次に、免責金額の考え方を解説します。免責金額とは、車両保険に加入している車に対して保険金が支払われる場合に、保険契約者が自己負担する金額のことです。
免責金額は保険契約時に保険契約者自身が自分で設定します。保険料の支払いや保険金の支払いに直接関係する金額であるため、設定金額にどのような意味があるのかを理解しておきましょう。
免責金額設定は保険会社の提示から検討する
免責金額は保険会社が提示する金額から選ぶのが一般的です。免責金額には定額方式と増額方式、免責ゼロという3つのタイプがあります。
定額方式は、何度事故を起こしても一定金額が免責金額となるタイプです。契約書には「5-5万円」「10-10万円」や単純に「5万円」「10万円」と記載されます。
増額方式は、2回目以降の免責金額が大きくなる設定です。「5-10万円」「0-10万円」などと表記されます。
免責ゼロはその名のとおり免責金額が0円、自己負担はなしという意味です。「0-0円」と表記します。
免責金額の表記 |
表記の意味 |
5-5円 5万円 |
・定額方式 ・1回目の事故も2回目以降の事故も免責金額5万円 |
10-10万円 10万円 |
・定額方式 ・1回目の事故も2回目以降の事故も免責金額10万円 |
0-10万円 |
・増額方式 ・1回目の事故の免責金額は0円、2回目以降の免責金額は10万円 |
5-10万円 |
・増額方式 ・1回目の事故の免責金額は5万円、2回目以降の免責金額は10万円 |
0-0円 |
・免責ゼロ ・自己負担はなし |
免責金額を高くすると保険料が安くなる
免責金額が高く設定されていれば、保険会社は保険金を支払う可能性が低くなるため、保険料を安くできます。

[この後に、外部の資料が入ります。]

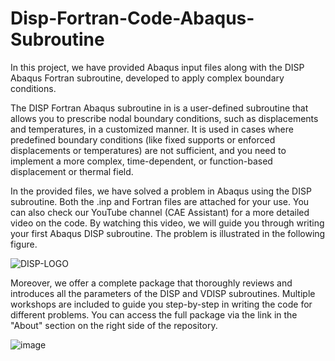 # Disp-Fortran-Code-Abaqus-Subroutine
In this project, we have provided Abaqus input files along with the DISP Abaqus Fortran subroutine, developed to apply complex boundary conditions.

The DISP Fortran Abaqus subroutine in is a user-defined subroutine that allows you to prescribe nodal boundary conditions, such as displacements and temperatures, in a customized manner. It is used in cases where predefined boundary conditions (like fixed supports or enforced displacements or temperatures) are not sufficient, and you need to implement a more complex, time-dependent, or function-based displacement or thermal field.

In the provided files, we have solved a problem in Abaqus using the DISP subroutine. Both the .inp and Fortran files are attached for your use. You can also check our YouTube channel (CAE Assistant) for a more detailed video on the code. By watching this video, we will guide you through writing your first Abaqus DISP subroutine. The problem is illustrated in the following figure.

![DISP-LOGO](https://github.com/user-attachments/assets/61defa10-81eb-495d-8177-02c8daeff14c)

Moreover, we offer a complete package that thoroughly reviews and introduces all the parameters of the DISP and VDISP subroutines. Multiple workshops are included to guide you step-by-step in writing the code for different problems. You can access the full package via the link in the "About" section on the right side of the repository.

![image](https://github.com/user-attachments/assets/c12a95b2-2199-4795-a668-8f2d5caf1499)
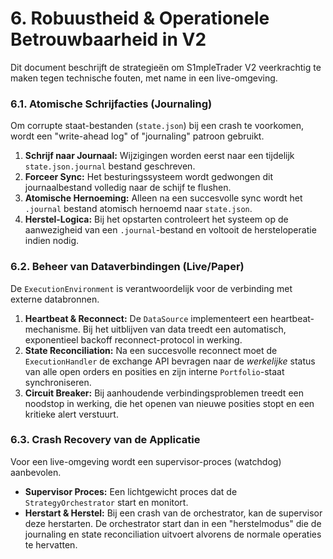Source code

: # 6. Robuustheid & Operationele Betrouwbaarheid in V2

Dit document beschrijft de strategieën om S1mpleTrader V2 veerkrachtig te maken tegen technische fouten, met name in een live-omgeving.

### 6.1. Atomische Schrijfacties (Journaling)

Om corrupte staat-bestanden (`state.json`) bij een crash te voorkomen, wordt een "write-ahead log" of "journaling" patroon gebruikt.

1.  **Schrijf naar Journaal:** Wijzigingen worden eerst naar een tijdelijk `state.json.journal` bestand geschreven.
2.  **Forceer Sync:** Het besturingssysteem wordt gedwongen dit journaalbestand volledig naar de schijf te flushen.
3.  **Atomische Hernoeming:** Alleen na een succesvolle sync wordt het `.journal` bestand atomisch hernoemd naar `state.json`.
4.  **Herstel-Logica:** Bij het opstarten controleert het systeem op de aanwezigheid van een `.journal`-bestand en voltooit de hersteloperatie indien nodig.

### 6.2. Beheer van Dataverbindingen (Live/Paper)

De `ExecutionEnvironment` is verantwoordelijk voor de verbinding met externe databronnen.

1.  **Heartbeat & Reconnect:** De `DataSource` implementeert een heartbeat-mechanisme. Bij het uitblijven van data treedt een automatisch, exponentieel backoff reconnect-protocol in werking.
2.  **State Reconciliation:** Na een succesvolle reconnect moet de `ExecutionHandler` de exchange API bevragen naar de *werkelijke* status van alle open orders en posities en zijn interne `Portfolio`-staat synchroniseren.
3.  **Circuit Breaker:** Bij aanhoudende verbindingsproblemen treedt een noodstop in werking, die het openen van nieuwe posities stopt en een kritieke alert verstuurt.

### 6.3. Crash Recovery van de Applicatie

Voor een live-omgeving wordt een supervisor-proces (watchdog) aanbevolen.

* **Supervisor Proces:** Een lichtgewicht proces dat de `StrategyOrchestrator` start en monitort.
* **Herstart & Herstel:** Bij een crash van de orchestrator, kan de supervisor deze herstarten. De orchestrator start dan in een "herstelmodus" die de journaling en state reconciliation uitvoert alvorens de normale operaties te hervatten.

車に損害が起き、8万円の修理費用がかかったとしましょう。「5-5万円」の免責金額が設定されている車であれば、5万円は自己負担額、つまり契約者本人が支払います。保険会社が支払う保険金は残りの3万円です。
免責金額が「10-10万円」であれば、修理費用が10万円以下の損害に保険金は支払われません。8万円の修理費は全額保険契約者の自己負担となり、保険会社は1円も支払わなくてよくなるため、その負担は大きく軽減されます。そのため、「10-10万円」の保険料は「5-5万円」の保険料よりも安く設定できるのです。
免責金額設定は慎重に判断しよう
免責金額を選ぶ際に考えるべきは、保険料の金額と事故を起こした場合の自己負担の金額です。保険料を安くしたいのであれば、免責金額を高めに設定することになります。しかし、万が一事故を起こした場合には、まとまった金額を支払わなければなりません。
免責金額を低く設定すれば、保険料は高くなります。しかし、事故を起こした場合に安く済むため、精神的なストレスが少ないという考え方もできるでしょう。
ただし、車両保険を使って修理をすると等級が下がり、翌年以降の保険料はさらに上がります。小さなトラブルでたびたび保険を使っていると、事故直後に支払う金額は少なくて済んでも、トータルでは大きな金額を支払うことになってしまうかもしれません。
事故によっては自動車保険の免責が影響しないケースもある
事故の内容によっては、免責金額の適用から外れるケースもあります。そのケースに該当すれば、自動車の修理費用を自己負担する必要はありません。
ここでは、よくある2つのケースを取り上げます。万が一とはいえ、決して特殊なケースではありませんので、知っておくと慌てずに済むでしょう。
自己負担が不要なケース1
ひとつ目は「全損」のケースです。車が完全に壊れてしまった、なくなってしまった場合を「全損」と言い、修理費が時価額(損害時点での契約車両の市場販売価格相当額)あるいは保険価額を超えるケースもこれに該当します。この「全損」の場合には、免責金額を支払う必要はありません。被った損害に対しては契約保険金額が支払われます。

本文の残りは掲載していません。